I tried guacamole for the first time as an adult. Avocados, too, for that matter. Maybe I was like you, John, and a little intimidated by the bold color.
Why did I wait so long?
Because I love guacamole!!
This recipe has lots of add-ins that make for a taste as bold as the color.
Right when you bring the ingredients home from the store, go ahead and wash the cilantro.
Then shake off the water, wrap in a cotton napkin, and store in a plastic bag. The droplets of water that remain on the leaves will keep them from becoming limp.
Don’t ask me how I know this, because you know I am not science-y, but that bit of water will maintain the cilantro’s Turgor pressure. It’s the reason you see that little spray of water come on now and then in the produce department. If the grocer didn’t do that, all the lettuces would be limp, and no one would buy them.
So there you go. A little science with your guacamole.
The first thing you’ll need to do is choose 3 avocados. Green and hard should be avoided. They’ll ripen if you wait on them, but don’t try to make guacamole with them until they are ripe.
Brown and somewhat soft is what you want. The greener of the three in the photo turned out to be just a little too firm. It would have been better had it ripened one more day, but it still worked.
I always start peeling the skin with a knife. Once you get it started, it’s easy to just pull it off if the avocado is ripe. (Thanks for taking these two photos, John!)
Then you cut all the way around the avocado and pull it apart in two pieces. You’ll find a somewhat large pit that you can pop out of there.

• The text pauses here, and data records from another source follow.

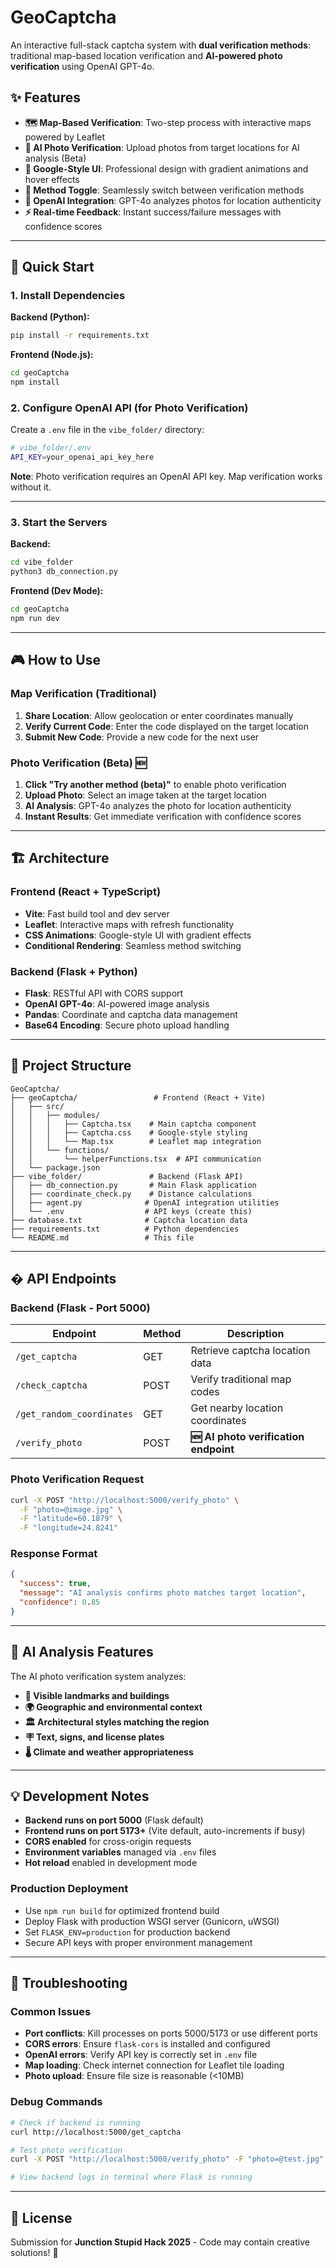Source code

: # GeoCaptcha

An interactive full-stack captcha system with **dual verification methods**: traditional map-based location verification and **AI-powered photo verification** using OpenAI GPT-4o.

## ✨ Features

- **🗺️ Map-Based Verification**: Two-step process with interactive maps powered by Leaflet
- **📸 AI Photo Verification**: Upload photos from target locations for AI analysis (Beta)
- **🎨 Google-Style UI**: Professional design with gradient animations and hover effects
- **🔄 Method Toggle**: Seamlessly switch between verification methods
- **🤖 OpenAI Integration**: GPT-4o analyzes photos for location authenticity
- **⚡ Real-time Feedback**: Instant success/failure messages with confidence scores

---

## 🚀 Quick Start

### 1. Install Dependencies

**Backend (Python):**

```bash
pip install -r requirements.txt
```

**Frontend (Node.js):**

```bash
cd geoCaptcha
npm install
```

### 2. Configure OpenAI API (for Photo Verification)

Create a `.env` file in the `vibe_folder/` directory:

```bash
# vibe_folder/.env
API_KEY=your_openai_api_key_here
```

**Note**: Photo verification requires an OpenAI API key. Map verification works without it.

---

### 3. Start the Servers

**Backend:**

```bash
cd vibe_folder
python3 db_connection.py
```

**Frontend (Dev Mode):**

```bash
cd geoCaptcha
npm run dev
```

---

## 🎮 How to Use

### Map Verification (Traditional)
1. **Share Location**: Allow geolocation or enter coordinates manually
2. **Verify Current Code**: Enter the code displayed on the target location
3. **Submit New Code**: Provide a new code for the next user

### Photo Verification (Beta) 🆕
1. **Click "Try another method (beta)"** to enable photo verification
2. **Upload Photo**: Select an image taken at the target location
3. **AI Analysis**: GPT-4o analyzes the photo for location authenticity
4. **Instant Results**: Get immediate verification with confidence scores

---

## 🏗️ Architecture

### Frontend (React + TypeScript)
- **Vite**: Fast build tool and dev server
- **Leaflet**: Interactive maps with refresh functionality  
- **CSS Animations**: Google-style UI with gradient effects
- **Conditional Rendering**: Seamless method switching

### Backend (Flask + Python)
- **Flask**: RESTful API with CORS support
- **OpenAI GPT-4o**: AI-powered image analysis
- **Pandas**: Coordinate and captcha data management
- **Base64 Encoding**: Secure photo upload handling

---

## 📂 Project Structure

```
GeoCaptcha/
├── geoCaptcha/                 # Frontend (React + Vite)
│   ├── src/
│   │   ├── modules/
│   │   │   ├── Captcha.tsx    # Main captcha component
│   │   │   ├── Captcha.css    # Google-style styling
│   │   │   └── Map.tsx        # Leaflet map integration
│   │   └── functions/
│   │       └── helperFunctions.tsx  # API communication
│   └── package.json
├── vibe_folder/               # Backend (Flask API)
│   ├── db_connection.py       # Main Flask application
│   ├── coordinate_check.py    # Distance calculations
│   ├── agent.py              # OpenAI integration utilities
│   └── .env                  # API keys (create this)
├── database.txt              # Captcha location data  
├── requirements.txt          # Python dependencies
└── README.md                 # This file
```

---

## � API Endpoints

### Backend (Flask - Port 5000)

| Endpoint | Method | Description |
|----------|--------|-------------|
| `/get_captcha` | GET | Retrieve captcha location data |
| `/check_captcha` | POST | Verify traditional map codes |
| `/get_random_coordinates` | GET | Get nearby location coordinates |
| `/verify_photo` | POST | **🆕 AI photo verification endpoint** |

### Photo Verification Request
```bash
curl -X POST "http://localhost:5000/verify_photo" \
  -F "photo=@image.jpg" \
  -F "latitude=60.1879" \
  -F "longitude=24.8241"
```

### Response Format
```json
{
  "success": true,
  "message": "AI analysis confirms photo matches target location",
  "confidence": 0.85
}
```

---

## 🤖 AI Analysis Features

The AI photo verification system analyzes:
- **🏢 Visible landmarks and buildings**
- **🌍 Geographic and environmental context**
- **🏛️ Architectural styles matching the region**
- **🪧 Text, signs, and license plates**
- **🌡️ Climate and weather appropriateness**

---

## 💡 Development Notes

- **Backend runs on port 5000** (Flask default)
- **Frontend runs on port 5173+** (Vite default, auto-increments if busy)
- **CORS enabled** for cross-origin requests
- **Environment variables** managed via `.env` files
- **Hot reload** enabled in development mode

### Production Deployment
- Use `npm run build` for optimized frontend build
- Deploy Flask with production WSGI server (Gunicorn, uWSGI)
- Set `FLASK_ENV=production` for production backend
- Secure API keys with proper environment management

---

## 🚨 Troubleshooting

### Common Issues
- **Port conflicts**: Kill processes on ports 5000/5173 or use different ports
- **CORS errors**: Ensure `flask-cors` is installed and configured
- **OpenAI errors**: Verify API key is correctly set in `.env` file
- **Map loading**: Check internet connection for Leaflet tile loading
- **Photo upload**: Ensure file size is reasonable (<10MB)

### Debug Commands
```bash
# Check if backend is running
curl http://localhost:5000/get_captcha

# Test photo verification
curl -X POST "http://localhost:5000/verify_photo" -F "photo=@test.jpg" -F "latitude=60" -F "longitude=24"

# View backend logs in terminal where Flask is running
```

---

## 📄 License

Submission for **Junction Stupid Hack 2025** - Code may contain creative solutions! 🎉
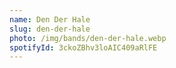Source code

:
```yaml
---
name: Den Der Hale
slug: den-der-hale
photo: /img/bands/den-der-hale.webp
spotifyId: 3ckoZBhv3loAIC409aRlFE
---
```


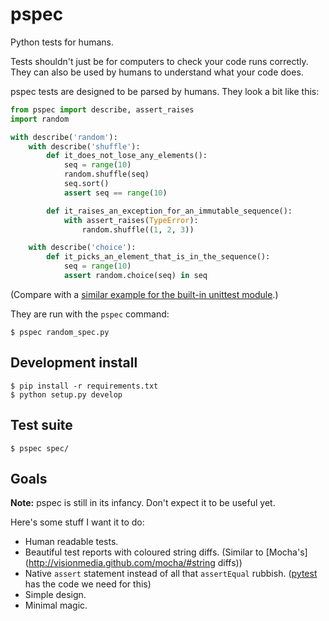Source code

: pspec
=====

Python tests for humans.

Tests shouldn't just be for computers to check your code runs correctly. They can also be used by humans to understand what your code does.

pspec tests are designed to be parsed by humans. They look a bit like this:

```python
from pspec import describe, assert_raises
import random

with describe('random'):
    with describe('shuffle'):
        def it_does_not_lose_any_elements():
            seq = range(10)
            random.shuffle(seq)
            seq.sort()
            assert seq == range(10)

        def it_raises_an_exception_for_an_immutable_sequence():
            with assert_raises(TypeError):
                random.shuffle((1, 2, 3))

    with describe('choice'):
        def it_picks_an_element_that_is_in_the_sequence():
            seq = range(10)
            assert random.choice(seq) in seq
```

(Compare with a [similar example for the built-in unittest module](http://docs.python.org/library/unittest.html#basic-example).)

They are run with the `pspec` command:

    $ pspec random_spec.py



Development install
-------------------

    $ pip install -r requirements.txt
    $ python setup.py develop

Test suite
----------

    $ pspec spec/

Goals
-----

**Note:** pspec is still in its infancy. Don't expect it to be useful yet. 

Here's some stuff I want it to do:

 - Human readable tests.
 - Beautiful test reports with coloured string diffs. (Similar to [Mocha's](http://visionmedia.github.com/mocha/#string diffs))
 - Native ``assert`` statement instead of all that ``assertEqual`` rubbish. ([pytest](http://pytest.org/) has the code we need for this)
 - Simple design.
 - Minimal magic.



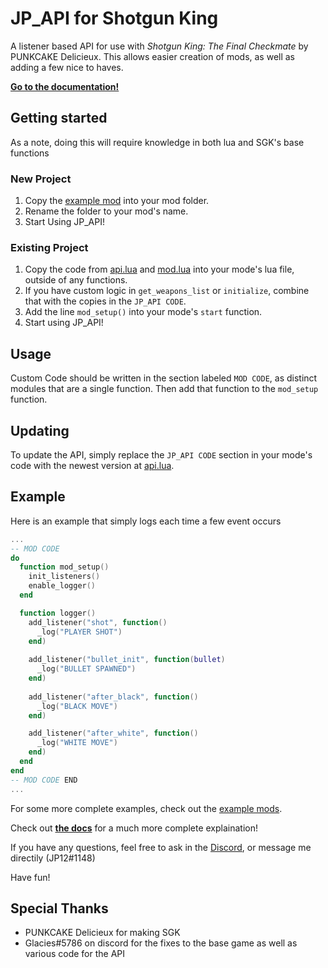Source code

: # JP_API for Shotgun King

A listener based API for use with *Shotgun King: The Final Checkmate* by PUNKCAKE Delicieux.
This allows easier creation of mods, as well as adding a few nice to haves.

**[Go to the documentation!](/doc/api.md)**

## Getting started

As a note, doing this will require knowledge in both lua and SGK's base functions

### New Project

1. Copy the [example mod](/example%20mod/) into your mod folder.
2. Rename the folder to your mod's name.
3. Start Using JP_API!

### Existing Project

1. Copy the code from [api.lua](/src/api.lua) and [mod.lua](/src/mod.lua) into your mode's lua file, outside of any functions.
2. If you have custom logic in `get_weapons_list` or `initialize`, combine that with the copies in the `JP_API CODE`.
3. Add the line `mod_setup()` into your mode's `start` function.
4. Start using JP_API!

## Usage

Custom Code should be written in the section labeled `MOD CODE`, as distinct modules that are a single function. Then add that function to the `mod_setup` function.

## Updating

To update the API, simply replace the `JP_API CODE` section in your mode's code with the newest version at [api.lua](/src/api.lua).

## Example

Here is an example that simply logs each time a few event occurs

```lua
...
-- MOD CODE
do
  function mod_setup()
    init_listeners()
    enable_logger()
  end

  function logger()
    add_listener("shot", function() 
      _log("PLAYER SHOT")
    end)
    
    add_listener("bullet_init", function(bullet) 
      _log("BULLET SPAWNED")
    end)
    
    add_listener("after_black", function() 
      _log("BLACK MOVE")
    end)

    add_listener("after_white", function() 
      _log("WHITE MOVE")
    end)
  end
end
-- MOD CODE END
...
```

For some more complete examples, check out the [example mods](/examples/).

Check out **[the docs](/doc/api.md)** for a much more complete explaination!

If you have any questions, feel free to ask in the [Discord](https://discord.gg/dpQx647USm), or message me directily (JP12#1148)

Have fun!

## Special Thanks

- PUNKCAKE Delicieux for making SGK
- Glacies#5786 on discord for the fixes to the base game as well as various code for the API
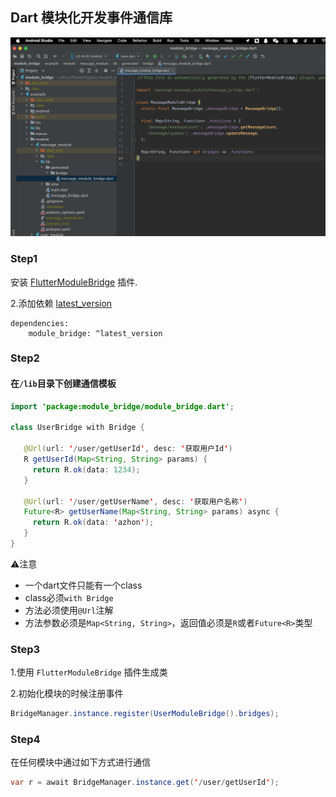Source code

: ## Dart 模块化开发事件通信库

<p align="center"><img src="https://github.com/azhon/module_bridge/blob/main/img/logo.png"></p>


### Step1

安装 [FlutterModuleBridge](https://plugins.jetbrains.com/plugin/20491-fluttermodulebridge) 插件.


2.添加依赖 [latest_version](https://pub.dev/packages/module_bridge)

```
dependencies:
    module_bridge: ^latest_version
```

### Step2
#### 在`/lib`目录下创建通信模板

```java
import 'package:module_bridge/module_bridge.dart';

class UserBridge with Bridge {

   @Url(url: '/user/getUserId', desc: '获取用户Id')
   R getUserId(Map<String, String> params) {
     return R.ok(data: 1234);
   }

   @Url(url: '/user/getUserName', desc: '获取用户名称')
   Future<R> getUserName(Map<String, String> params) async {
     return R.ok(data: 'azhon');
   }
}
```
⚠️注意
- 一个dart文件只能有一个class
- class必须`with Bridge`
- 方法必须使用`@Url`注解
- 方法参数必须是`Map<String, String>`，返回值必须是`R`或者`Future<R>`类型

### Step3

1.使用 `FlutterModuleBridge` 插件生成类

2.初始化模块的时候注册事件

```java
BridgeManager.instance.register(UserModuleBridge().bridges);
```

### Step4
在任何模块中通过如下方式进行通信

```java
var r = await BridgeManager.instance.get('/user/getUserId');
```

Put the avocado pieces into a bowl.
Add the juice of one lime and
1 tsp. salt.
Use a fork to mash the avocado and mix the juice and salt.
Then you’ll need 1/2 cup chopped onion. I like the purple ones for this, because they are colorful and also have a milder flavor.
Next is some tomato. You can use 2 Roma tomatoes (they have less juice and work well for something you don’t want to be runny) or 1 medium regular tomato. I used the latter since that is what I had on hand. Chop into small pieces and add to the avocado mixture.
Then you’ll need 1 tsp. minced garlic.
The whole thing is a bulb.
It holds several smaller sections wrapped within the papery white covering. Each of these is a clove.
Each clove is covered in its own skin which you will need to remove. (These things come well packaged, don’t they?)
You’ll likely need to mince one clove for this recipe. A garlic press would make this task simpler, but I have never bought one. Just use a knife to cut into lots and lots of little pieces. You need 1 tsp. minced garlic, so if the clove is small, you may need to cut another to get the full teaspoon.
Now you can pull that cilantro from the fridge. Notice its excellent Turgor pressure, by the way.
You need 3 Tbsp. fresh cilantro. I think it’s quick and easy to just snip off what I want with some kitchen scissors, but a knife would work fine, as well.
Once you’ve added all these things, just stir well, and you have a dish of guacamole.
Left too long after peeling, avocados will turn brown just like bananas and potatoes. Someone told me once that putting the pit with the guacamole will keep the avocado from turning brown. I’m not really sure if it’s the pit or the lime juice. Either way, our guacamole stayed nice and green.
I hope yours turns out great! I’m sure it will!